Re: MultiSearcher to overcome the Integer.MAX_VALUE limit

Posted by Toke Eskildsen <te...@statsbiblioteket.dk>.

On Fri, 2008-03-07 at 00:03 +0100, Ray wrote:
> I am currently running a small random text indexer with 400 docs/second.
> It will reach 2 billion in around 45 days.

If you are just doing it to test large indexes (in terms of document
count), then you need to look into your index-generation code. I tried
making an ultra-simple index builder, where each document contains a
unique id and one of nine fixed strings. The index-building speed on my
desktop computer is 40.000 documents/second (tested with 100 million
documents).

I would suspect that your random text generator is where all the
time-intensive processing occurs. Either that or you're flushing after
each document addition (which lowers my execution speed to about 100
documents/second).

---------------------------------------------------------------------
To unsubscribe, e-mail: java-user-unsubscribe@lucene.apache.org
For additional commands, e-mail: java-user-help@lucene.apache.org

Re: MultiSearcher to overcome the Integer.MAX_VALUE limit

Posted by Ray <ra...@rayweb.de>.

Thanks for your answer.

Well I want to search around  6 billion documents.
Most of them very small, but I am confident to be hitting
that number in the long run.

I am currently running a small random text indexer with 400 docs/second.
It will reach 2 billion in around 45 days.

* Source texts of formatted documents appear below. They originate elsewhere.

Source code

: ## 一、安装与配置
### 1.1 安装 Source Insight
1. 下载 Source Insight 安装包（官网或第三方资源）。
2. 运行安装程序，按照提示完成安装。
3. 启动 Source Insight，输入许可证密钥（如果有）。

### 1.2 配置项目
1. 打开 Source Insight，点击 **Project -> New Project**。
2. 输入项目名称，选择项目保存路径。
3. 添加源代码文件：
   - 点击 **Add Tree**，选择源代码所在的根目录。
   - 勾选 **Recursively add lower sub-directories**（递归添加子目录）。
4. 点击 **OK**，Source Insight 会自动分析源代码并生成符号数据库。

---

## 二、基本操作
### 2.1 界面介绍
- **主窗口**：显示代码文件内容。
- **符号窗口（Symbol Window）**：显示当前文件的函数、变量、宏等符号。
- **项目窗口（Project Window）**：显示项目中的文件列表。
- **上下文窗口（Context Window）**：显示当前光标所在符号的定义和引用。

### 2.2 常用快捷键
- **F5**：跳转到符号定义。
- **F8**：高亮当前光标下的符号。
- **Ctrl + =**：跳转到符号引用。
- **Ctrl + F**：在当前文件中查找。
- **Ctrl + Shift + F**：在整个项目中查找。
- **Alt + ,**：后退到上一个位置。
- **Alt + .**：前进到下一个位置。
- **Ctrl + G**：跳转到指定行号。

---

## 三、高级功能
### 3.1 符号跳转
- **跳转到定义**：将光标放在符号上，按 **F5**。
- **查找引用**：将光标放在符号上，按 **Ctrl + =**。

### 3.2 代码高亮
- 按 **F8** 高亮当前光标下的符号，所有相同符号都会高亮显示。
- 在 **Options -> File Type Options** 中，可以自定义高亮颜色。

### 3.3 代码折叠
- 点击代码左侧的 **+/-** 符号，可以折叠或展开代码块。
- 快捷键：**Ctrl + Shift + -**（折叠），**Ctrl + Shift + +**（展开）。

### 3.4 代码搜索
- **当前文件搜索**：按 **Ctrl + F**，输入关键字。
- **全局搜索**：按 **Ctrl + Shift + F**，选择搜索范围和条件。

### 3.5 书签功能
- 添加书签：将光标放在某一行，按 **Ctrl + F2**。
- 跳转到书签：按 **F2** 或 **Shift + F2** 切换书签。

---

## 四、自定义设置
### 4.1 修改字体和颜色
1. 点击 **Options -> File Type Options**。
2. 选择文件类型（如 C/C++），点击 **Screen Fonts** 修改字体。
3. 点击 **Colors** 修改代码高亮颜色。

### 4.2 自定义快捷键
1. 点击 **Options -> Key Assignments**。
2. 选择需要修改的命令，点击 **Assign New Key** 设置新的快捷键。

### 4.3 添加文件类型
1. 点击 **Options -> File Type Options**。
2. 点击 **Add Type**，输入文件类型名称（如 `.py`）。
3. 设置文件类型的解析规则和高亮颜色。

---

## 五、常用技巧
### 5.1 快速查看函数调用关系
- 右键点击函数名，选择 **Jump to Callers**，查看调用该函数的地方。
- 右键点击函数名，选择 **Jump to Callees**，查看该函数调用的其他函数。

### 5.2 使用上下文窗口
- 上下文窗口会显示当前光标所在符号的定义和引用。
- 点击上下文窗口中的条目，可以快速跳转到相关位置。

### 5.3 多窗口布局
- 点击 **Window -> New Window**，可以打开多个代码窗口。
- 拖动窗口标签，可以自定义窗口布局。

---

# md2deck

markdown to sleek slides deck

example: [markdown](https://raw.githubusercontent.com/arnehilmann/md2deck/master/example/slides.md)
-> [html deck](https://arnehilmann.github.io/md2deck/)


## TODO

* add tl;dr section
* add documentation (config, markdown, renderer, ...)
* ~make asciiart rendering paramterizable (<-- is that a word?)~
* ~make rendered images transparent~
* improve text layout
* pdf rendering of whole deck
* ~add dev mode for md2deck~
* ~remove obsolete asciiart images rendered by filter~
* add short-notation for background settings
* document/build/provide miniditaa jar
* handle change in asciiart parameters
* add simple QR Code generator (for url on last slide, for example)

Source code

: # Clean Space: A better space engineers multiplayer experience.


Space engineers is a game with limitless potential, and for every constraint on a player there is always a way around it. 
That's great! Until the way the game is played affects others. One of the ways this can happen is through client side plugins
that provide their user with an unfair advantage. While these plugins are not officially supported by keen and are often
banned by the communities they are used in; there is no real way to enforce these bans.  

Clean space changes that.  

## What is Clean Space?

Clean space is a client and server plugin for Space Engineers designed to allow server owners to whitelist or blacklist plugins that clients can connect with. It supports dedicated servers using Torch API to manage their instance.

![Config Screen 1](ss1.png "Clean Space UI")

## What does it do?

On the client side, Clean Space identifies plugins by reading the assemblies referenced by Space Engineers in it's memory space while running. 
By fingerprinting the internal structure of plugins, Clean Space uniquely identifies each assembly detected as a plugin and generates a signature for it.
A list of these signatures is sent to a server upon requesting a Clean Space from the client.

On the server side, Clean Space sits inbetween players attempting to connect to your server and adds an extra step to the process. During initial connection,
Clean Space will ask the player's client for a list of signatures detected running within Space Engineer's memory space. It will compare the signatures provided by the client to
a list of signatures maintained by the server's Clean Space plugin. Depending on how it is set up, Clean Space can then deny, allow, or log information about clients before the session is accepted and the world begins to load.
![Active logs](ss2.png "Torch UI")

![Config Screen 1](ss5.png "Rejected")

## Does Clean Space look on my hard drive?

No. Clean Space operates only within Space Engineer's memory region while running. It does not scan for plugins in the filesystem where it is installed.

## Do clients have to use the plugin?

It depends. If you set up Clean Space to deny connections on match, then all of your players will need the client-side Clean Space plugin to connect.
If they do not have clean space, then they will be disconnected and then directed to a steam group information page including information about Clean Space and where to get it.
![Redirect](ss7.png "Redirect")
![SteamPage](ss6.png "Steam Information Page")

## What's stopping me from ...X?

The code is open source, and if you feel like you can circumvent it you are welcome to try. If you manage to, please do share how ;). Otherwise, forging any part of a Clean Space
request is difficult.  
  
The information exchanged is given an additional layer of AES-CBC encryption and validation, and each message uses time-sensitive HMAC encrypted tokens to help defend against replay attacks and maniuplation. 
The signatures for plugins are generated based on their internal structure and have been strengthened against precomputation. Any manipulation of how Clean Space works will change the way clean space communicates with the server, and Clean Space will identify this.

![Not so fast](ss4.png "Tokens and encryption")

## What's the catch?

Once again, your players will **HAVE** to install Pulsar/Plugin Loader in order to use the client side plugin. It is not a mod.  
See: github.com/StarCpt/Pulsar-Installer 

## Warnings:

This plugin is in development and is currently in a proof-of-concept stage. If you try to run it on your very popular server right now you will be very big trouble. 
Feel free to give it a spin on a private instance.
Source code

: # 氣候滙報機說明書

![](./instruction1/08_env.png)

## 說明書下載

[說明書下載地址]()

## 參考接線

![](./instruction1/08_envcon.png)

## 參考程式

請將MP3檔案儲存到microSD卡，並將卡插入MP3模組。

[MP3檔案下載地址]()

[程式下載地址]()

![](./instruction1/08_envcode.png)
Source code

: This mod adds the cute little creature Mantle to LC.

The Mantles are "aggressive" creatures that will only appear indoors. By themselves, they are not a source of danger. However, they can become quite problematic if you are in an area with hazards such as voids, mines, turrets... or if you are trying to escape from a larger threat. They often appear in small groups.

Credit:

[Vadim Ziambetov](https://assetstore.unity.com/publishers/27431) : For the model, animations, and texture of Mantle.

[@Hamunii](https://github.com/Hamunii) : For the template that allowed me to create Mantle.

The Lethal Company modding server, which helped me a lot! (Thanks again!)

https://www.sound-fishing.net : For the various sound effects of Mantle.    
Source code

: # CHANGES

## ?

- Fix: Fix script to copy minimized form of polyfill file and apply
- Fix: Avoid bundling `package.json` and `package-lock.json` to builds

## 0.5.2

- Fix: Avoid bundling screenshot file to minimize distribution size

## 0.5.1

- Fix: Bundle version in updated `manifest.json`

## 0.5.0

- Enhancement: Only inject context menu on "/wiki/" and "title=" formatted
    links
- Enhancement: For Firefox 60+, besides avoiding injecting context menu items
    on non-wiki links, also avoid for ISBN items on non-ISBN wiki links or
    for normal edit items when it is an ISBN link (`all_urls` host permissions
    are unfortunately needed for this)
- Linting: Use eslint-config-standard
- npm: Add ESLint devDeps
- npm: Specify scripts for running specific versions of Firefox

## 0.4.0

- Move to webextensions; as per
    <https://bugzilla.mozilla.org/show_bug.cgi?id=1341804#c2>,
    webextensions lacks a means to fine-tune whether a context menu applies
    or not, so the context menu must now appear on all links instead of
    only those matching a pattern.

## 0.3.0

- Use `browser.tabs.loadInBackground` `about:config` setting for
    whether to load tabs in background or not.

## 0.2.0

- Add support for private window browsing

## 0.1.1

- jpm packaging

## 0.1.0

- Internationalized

I really hope you all who are saying 2 billion docs
will bring lucene to its knees are wrong... 

Ray.

----- Original Message ----- 
From: "Erick Erickson" <er...@gmail.com>
To: <ja...@lucene.apache.org>
Sent: Thursday, March 06, 2008 10:40 PM
Subject: Re: MultiSearcher to overcome the Integer.MAX_VALUE limit


> Well, I'm not sure. But any index, even one split amongst many nodes
> is going to have some interesting performance characteristics if you
> have over 2 billion documents.... So I'm not sure it matters <G>...
> 
> What problem are you really trying to solve? You'll probably get
> more meaningful answers if you tell us what that is.
> 
> Best
> Erick
> 
> On Thu, Mar 6, 2008 at 10:23 AM, Ray <ra...@rayweb.de> wrote:
> 
>> Hey Guys,
>>
>> just a quick question to confirm an assumption I have.
>>
>> Is it correct that I can have around 100 Indexes each at its
>> Integer.MAX_VALUE limit of documents, but can happily
>> search  them all with a MultiSearcher if all combined returned
>> hits don't add up to the Integer.MAX_VALUE themselves ?
>>
>> Kind regards,
>>
>> Ray.
>>
>>
>>
>


---------------------------------------------------------------------
To unsubscribe, e-mail: java-user-unsubscribe@lucene.apache.org
For additional commands, e-mail: java-user-help@lucene.apache.org

Re: MultiSearcher to overcome the Integer.MAX_VALUE limit

Posted by Erick Erickson <er...@gmail.com>.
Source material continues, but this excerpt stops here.